The government should provide financial help to tenants and landlords in England dealing with rent arrears built up as a result of Covid, MPs have said.
The housing committee warned that ministers are in danger of breaking their pledge that nobody should lose their home as a result of the pandemic.
It also said the government's efforts to take all rough sleepers off the streets are now effectively over.
The government said this claim was misleading.
A spokesman said the government spent over £700m this year and £750m next year on tackling homelessness and rough sleeping.
A Resolution Foundation report produced last month found that almost half a million families had fallen behind on rent as a result of the coronavirus crisis.
A ban on landlords in England evicting tenants, introduced during the pandemic, has been extended several times and is currently due to expire at the end of May.
Ministers have suggested there will be no more extensions and that from June the government would introduce a "new approach".
The Housing, Communities and Local Government Committee said many renters would be at risk of becoming homeless when the evictions ban ends.
It added that this problem would be exacerbated by rising unemployment as government support schemes taper off.
To prevent a rise in homelessness, MPs said the government should provide specific targeted support to tenants to repay rent arrears built up over the last year.
They estimated this would cost between £200m and £300m and would reduce expenditure on homelessness assistance in the longer term.

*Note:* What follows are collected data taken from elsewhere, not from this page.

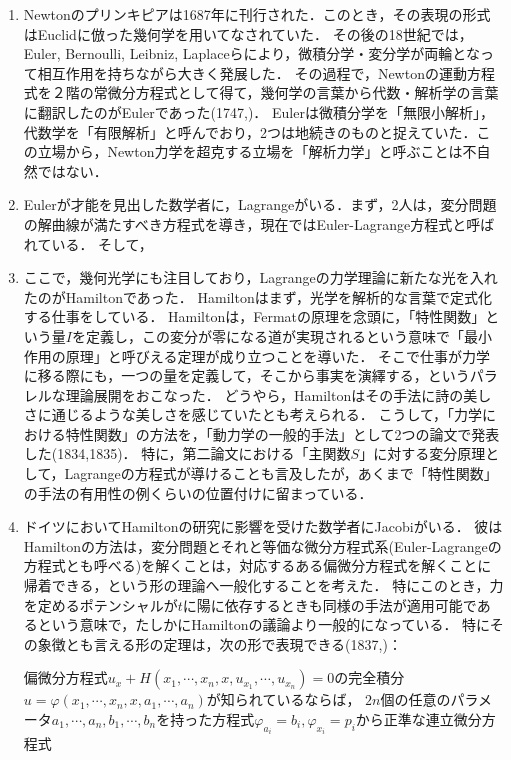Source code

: \documentclass[uplatex, dvipdfmx]{jsarticle}
\begin{document}
\begin{enumerate}
    \item Newtonのプリンキピアは1687年に刊行された．このとき，その表現の形式はEuclidに倣った幾何学を用いてなされていた．
    その後の18世紀では，Euler, Bernoulli, Leibniz, Laplaceらにより，微積分学・変分学が両輪となって相互作用を持ちながら大きく発展した．
    その過程で，Newtonの運動方程式を２階の常微分方程式として得て，幾何学の言葉から代数・解析学の言葉に翻訳したのがEulerであった(1747,\cite{Euler1747})．
    Eulerは微積分学を「無限小解析」，代数学を「有限解析」と呼んでおり，2つは地続きのものと捉えていた．この立場から，Newton力学を超克する立場を「解析力学」と呼ぶことは不自然ではない．
    \item Eulerが才能を見出した数学者に，Lagrangeがいる．まず，2人は，変分問題の解曲線が満たすべき方程式を導き，現在ではEuler-Lagrange方程式と呼ばれている．
    そして，
    \item ここで，幾何光学にも注目しており，Lagrangeの力学理論に新たな光を入れたのがHamiltonであった．
    Hamiltonはまず，光学を解析的な言葉で定式化する仕事をしている．
    Hamiltonは，Fermatの原理を念頭に，「特性関数」という量$I$を定義し，この変分が零になる道が実現されるという意味で「最小作用の原理」と呼びえる定理が成り立つことを導いた．
    そこで仕事が力学に移る際にも，一つの量を定義して，そこから事実を演繹する，というパラレルな理論展開をおこなった．
    どうやら，Hamiltonはその手法に詩の美しさに通じるような美しさを感じていたとも考えられる．
    こうして，「力学における特性関数」の方法を，「動力学の一般的手法」として2つの論文で発表した(1834\cite{Hamilton34},1835\cite{Hamilton35})．
    特に，第二論文における「主関数$S$」に対する変分原理として，Lagrangeの方程式が導けることも言及したが，あくまで「特性関数」の手法の有用性の例くらいの位置付けに留まっている．
    \item ドイツにおいてHamiltonの研究に影響を受けた数学者にJacobiがいる．
    彼はHamiltonの方法は，変分問題とそれと等価な微分方程式系(Euler-Lagrangeの方程式とも呼べる)を解くことは，対応するある偏微分方程式を解くことに帰着できる，という形の理論へ一般化することを考えた．
    特にこのとき，力を定めるポテンシャルが$t$に陽に依存するときも同様の手法が適用可能であるという意味で，たしかにHamiltonの議論より一般的になっている．
    特にその象徴とも言える形の定理は，次の形で表現できる(1837,\cite{Jacobi37B})：
    \begin{theorem}
        偏微分方程式$u_x+H(x_1,\cdots,x_n,x,u_{x_1},\cdots,u_{x_n})=0$の完全積分$u=\varphi(x_1,\cdots,x_n,x,a_1,\cdots,a_n)$が知られているならば，
        $2n$個の任意のパラメータ$a_1,\cdots,a_n,b_1,\cdots,b_n$を持った方程式$\varphi_{a_i}=b_i,\varphi_{x_i}=p_i$から正準な連立微分方程式

\end{theorem}
\end{enumerate}
\end{document}
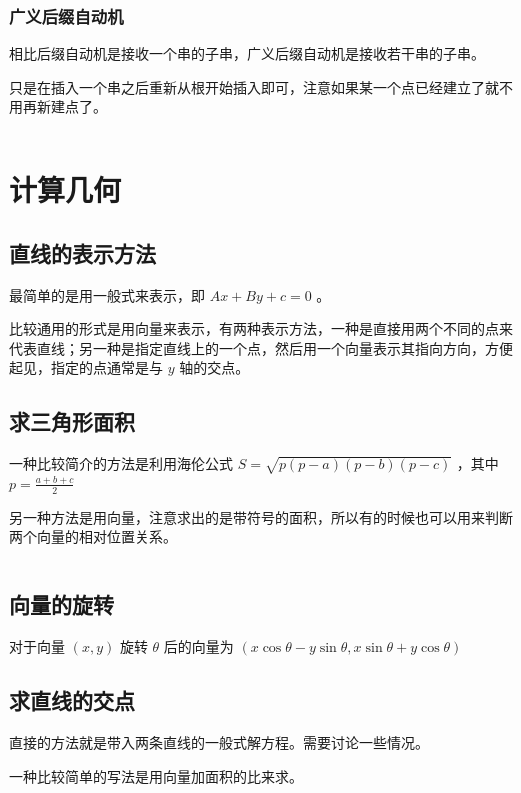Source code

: \documentclass[UTF-8]{ctexart}
\newcommand{\cpp}[1]{\inputminted[bgcolor=bg,breaklines,breakanywhere=true]{c++}{#1}}
\begin{document}
			\subsubsection{广义后缀自动机}
			相比后缀自动机是接收一个串的子串，广义后缀自动机是接收若干串的子串。
	
			只是在插入一个串之后重新从根开始插入即可，注意如果某一个点已经建立了就不用再新建点了。
			\cpp{code//String//lsam.cpp}
	\newpage
	\section{计算几何}
		\subsection{直线的表示方法}
		最简单的是用一般式来表示，即 $Ax+By+c=0$ 。  
	
		比较通用的形式是用向量来表示，有两种表示方法，一种是直接用两个不同的点来代表直线；另一种是指定直线上的一个点，然后用一个向量表示其指向方向，方便起见，指定的点通常是与 $y$ 轴的交点。
		\subsection{求三角形面积}
		一种比较简介的方法是利用海伦公式 $S=\sqrt{p(p-a)(p-b)(p-c)}$ ，其中 $p=\frac{a+b+c}{2}$
	
		另一种方法是用向量，注意求出的是带符号的面积，所以有的时候也可以用来判断两个向量的相对位置关系。
		\cpp{code//Geometry//cross.cpp}
		\subsection{向量的旋转}
		对于向量 $(x,y)$ 旋转 $\theta$ 后的向量为 $(x\cos\theta-y\sin\theta,x\sin\theta+y\cos\theta)$
		
		\subsection{求直线的交点}
		直接的方法就是带入两条直线的一般式解方程。需要讨论一些情况。  
		
		一种比较简单的写法是用向量加面积的比来求。
		  
\end{document}
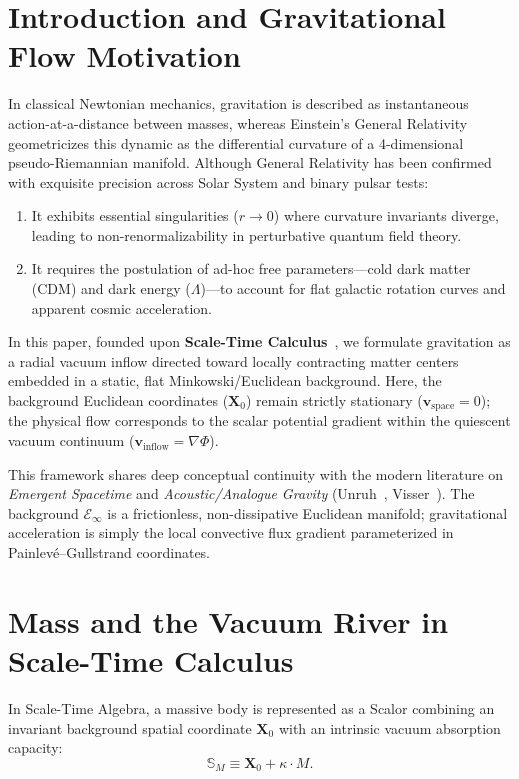 \documentclass[11pt,a4paper]{article}
\begin{document}
\section{Introduction and Gravitational Flow Motivation}
\label{sec:giris}

In classical Newtonian mechanics, gravitation is described as instantaneous action-at-a-distance between masses, whereas Einstein's General Relativity geometricizes this dynamic as the differential curvature of a 4-dimensional pseudo-Riemannian manifold. Although General Relativity has been confirmed with exquisite precision across Solar System and binary pulsar tests:
\begin{enumerate}
    \item It exhibits essential singularities ($r \to 0$) where curvature invariants diverge, leading to non-renormalizability in perturbative quantum field theory.
    \item It requires the postulation of ad-hoc free parameters—cold dark matter (CDM) and dark energy ($\Lambda$)—to account for flat galactic rotation curves and apparent cosmic acceleration.
\end{enumerate}

In this paper, founded upon \textbf{Scale-Time Calculus}~\cite{scale_calculus}, we formulate gravitation as a radial vacuum inflow directed toward locally contracting matter centers embedded in a static, flat Minkowski/Euclidean background. Here, the background Euclidean coordinates ($\mathbf{X}_0$) remain strictly stationary ($\mathbf{v}_{\mathrm{space}} = 0$); the physical flow corresponds to the scalar potential gradient within the quiescent vacuum continuum ($\mathbf{v}_{\mathrm{inflow}} = \nabla \Phi$).

This framework shares deep conceptual continuity with the modern literature on \textit{Emergent Spacetime} and \textit{Acoustic/Analogue Gravity} (Unruh~\cite{unruh1981}, Visser~\cite{visser1998}). The background $\mathcal{E}_\infty$ is a frictionless, non-dissipative Euclidean manifold; gravitational acceleration is simply the local convective flux gradient parameterized in Painlev\'e--Gullstrand coordinates.

\section{Mass and the Vacuum River in Scale-Time Calculus}
\label{sec:nehir_modeli}

In Scale-Time Algebra, a massive body is represented as a Scalor combining an invariant background spatial coordinate $\mathbf{X}_0$ with an intrinsic vacuum absorption capacity:
\begin{equation}
    \mathbb{S}_M \equiv \mathbf{X}_0 + \kappa \cdot M.
    \label{eq:skalor_kutle}
\end{equation}
\end{document}
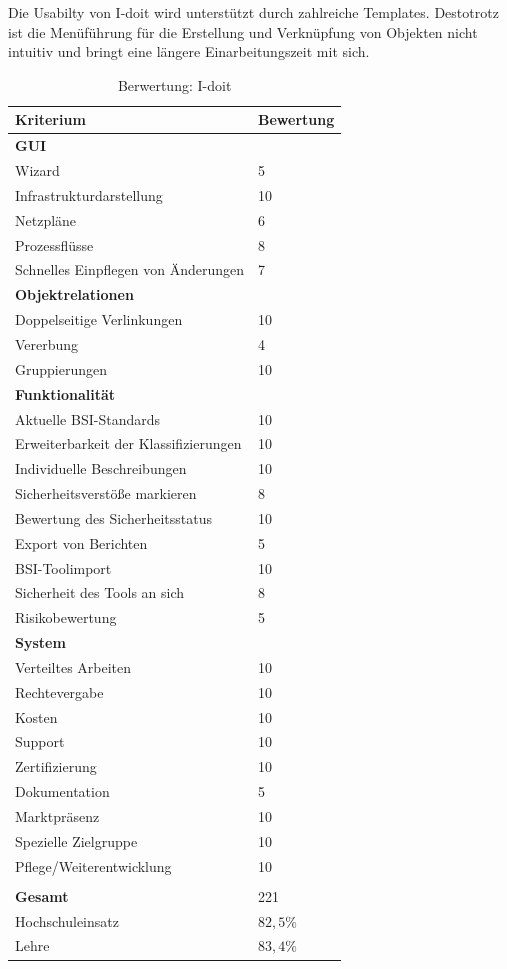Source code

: Die Usabilty von I-doit wird unterstützt durch zahlreiche Templates. Destotrotz ist die Menüführung für die Erstellung und Verknüpfung von Objekten nicht intuitiv und bringt eine 
längere Einarbeitungszeit mit sich.

\begin{table}[h]
\begin{tabular}{|p{}|p{}|}
\hline
Kriterium & Bewertung\\
\hline
\textbf{GUI}& \\
\hline
Wizard & 5 \\
\hline
Infrastrukturdarstellung & 10 \\
\hline
Netzpläne & 6 \\
\hline
Prozessflüsse & 8 \\
\hline
Schnelles Einpflegen von Änderungen & 7 \\
\hline
\textbf{Objektrelationen} &  \\
\hline
Doppelseitige Verlinkungen & 10 \\
\hline
Vererbung & 4 \\
\hline
Gruppierungen & 10 \\
\hline
\textbf{Funktionalität} &\\
\hline
Aktuelle BSI-Standards & 10 \\
\hline
Erweiterbarkeit der Klassifizierungen & 10 \\
\hline
Individuelle Beschreibungen & 10 \\
\hline
Sicherheitsverstöße markieren & 8 \\
\hline
Bewertung des Sicherheitsstatus & 10 \\
\hline
Export von Berichten & 5 \\
\hline
BSI-Toolimport & 10 \\
\hline
Sicherheit des Tools an sich & 8 \\
\hline
Risikobewertung & 5 \\
\hline
\textbf{System}& \\
\hline
Verteiltes Arbeiten & 10 \\
\hline
Rechtevergabe & 10 \\
\hline
Kosten & 10 \\
\hline
Support & 10 \\
\hline
Zertifizierung & 10 \\
\hline
Dokumentation & 5 \\
\hline
Marktpräsenz & 10 \\
\hline
Spezielle Zielgruppe & 10 \\
\hline
Pflege/Weiterentwicklung & 10 \\
\hline
\multicolumn{2}{c}{}\\
\hline
\textbf{Gesamt} & 221\\
\hline
Hochschuleinsatz & $82,5\%$\\
\hline
Lehre & $83,4\%$\\
\hline
\end{tabular}
\caption{Berwertung: I-doit}
\label{tab:BerwertungIdoit}
\end{table}







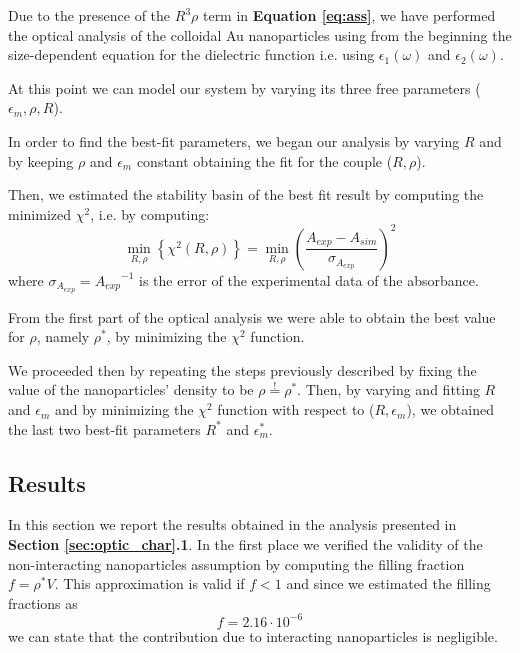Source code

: \documentclass[twocolumn]{article}
\begin{document}
\begin{multicols}{2}

Due to the presence of the $R^3\rho$ term in \textbf{Equation \ref{eq:ass}}, we have performed the optical analysis of the colloidal Au nanoparticles using from the beginning the size-dependent equation for the dielectric function i.e. using $\epsilon_1(\omega)$ and $\epsilon_2(\omega)$.

At this point we can model our system by varying its three free parameters ($\epsilon_m, \rho, R$). 

In order to find the best-fit parameters, we began our analysis by varying $R$ and by keeping $\rho$ and $\epsilon_m$ constant obtaining the fit for the couple ($R,\rho$). 

Then, we estimated the stability basin of the best fit result by computing the minimized $\chi^2$, i.e. by computing:
\begin{equation}
        {\min}_{R,\rho} \left\{\chi^2 (R,\rho) \right\} =\min_{R,\rho} \left(\frac{A_{exp}-A_{sim}}{\sigma_{A_{exp}}}\right)^2 
\end{equation}
where $\sigma_{A_{exp}}={A_{exp}}^{-1}$ is the error of the experimental data of the absorbance.%

From the first part of the optical analysis we were able to obtain the best value for $\rho$, namely $\rho^*$, by minimizing the $\chi^2$ function.

We proceeded then by repeating the steps previously described by fixing the value of the nanoparticles' density to be $\rho\overset{!}{=}\rho^*$. Then, by varying and fitting $R$ and $\epsilon_m$ and by minimizing the $\chi^2$ function with respect to ($R,\epsilon_m$), we obtained the last two best-fit parameters $R^*$ and $\epsilon_m^*$.

\subsection{Results}
\label{sec:risultati}

In this section we report the results obtained in the analysis presented in \textbf{Section \ref{sec:optic_char}.1}.
In the first place we verified the validity of the non-interacting nanoparticles assumption by computing the filling fraction $f=\rho^* V$. This approximation is valid if $f<1$ and since we estimated the filling fractions as
\[f=2.16\cdot 10^{-6}\]
we can state that the contribution due to interacting nanoparticles is negligible.


\end{multicols}
\end{document}
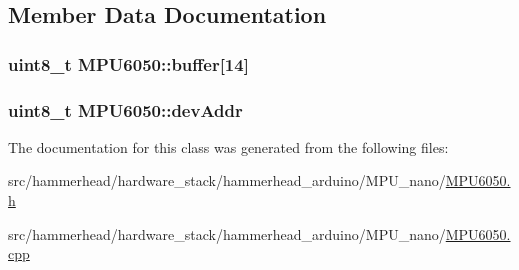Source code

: \subsection{Member Data Documentation}
\subsubsection[{\texorpdfstring{buffer}{buffer}}]{\setlength{\rightskip}{0pt plus 5cm}uint8\+\_\+t M\+P\+U6050\+::buffer\mbox{[}14\mbox{]}\hspace{0.3cm}{\ttfamily [private]}}\hypertarget{classMPU6050_ad2000cad671bb7b293e26f2d463d4cea}{}\label{classMPU6050_ad2000cad671bb7b293e26f2d463d4cea}
\subsubsection[{\texorpdfstring{dev\+Addr}{devAddr}}]{\setlength{\rightskip}{0pt plus 5cm}uint8\+\_\+t M\+P\+U6050\+::dev\+Addr\hspace{0.3cm}{\ttfamily [private]}}\hypertarget{classMPU6050_ad248bbf6e9da395ab67f7049b50ae474}{}\label{classMPU6050_ad248bbf6e9da395ab67f7049b50ae474}


The documentation for this class was generated from the following files\+:\begin{DoxyCompactItemize}
\item 
src/hammerhead/hardware\+\_\+stack/hammerhead\+\_\+arduino/\+M\+P\+U\+\_\+nano/\hyperlink{MPU6050_8h}{M\+P\+U6050.\+h}\item 
src/hammerhead/hardware\+\_\+stack/hammerhead\+\_\+arduino/\+M\+P\+U\+\_\+nano/\hyperlink{MPU6050_8cpp}{M\+P\+U6050.\+cpp}\end{DoxyCompactItemize}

A spokesman also said it had given renters "robust protection" during the pandemic, "with longer notice periods of six months and banning bailiff enforcement of evictions for all but the most serious cases until 31 May".
Welcoming the committee's report, the National Residential Landlords association said it highlighted a "lack of a clear strategy from the government".
Its chief executive Ben Beadle said there needs to be "action to tackle rent debts built as a result of the pandemic".
"Making direct payment to landlords" would be "the best way to sustain tenancies and help landlords receive income", he said.
The committee praised the "enormous success" of the initial stages of the Everyone In Scheme which sought to house rough sleepers during the pandemic.
The scheme helped more than 37,000 people into accommodation and University College London has estimated that as of December 2020, it had prevented 242 deaths.
However, the MPs said a change in government policy in May 2020 meant some people were being left out.
Initially, ministers had encouraged local authorities to help those who had No Recourse to Public Funds (NRPF) - people whose temporary immigration status means they cannot access most financial state support.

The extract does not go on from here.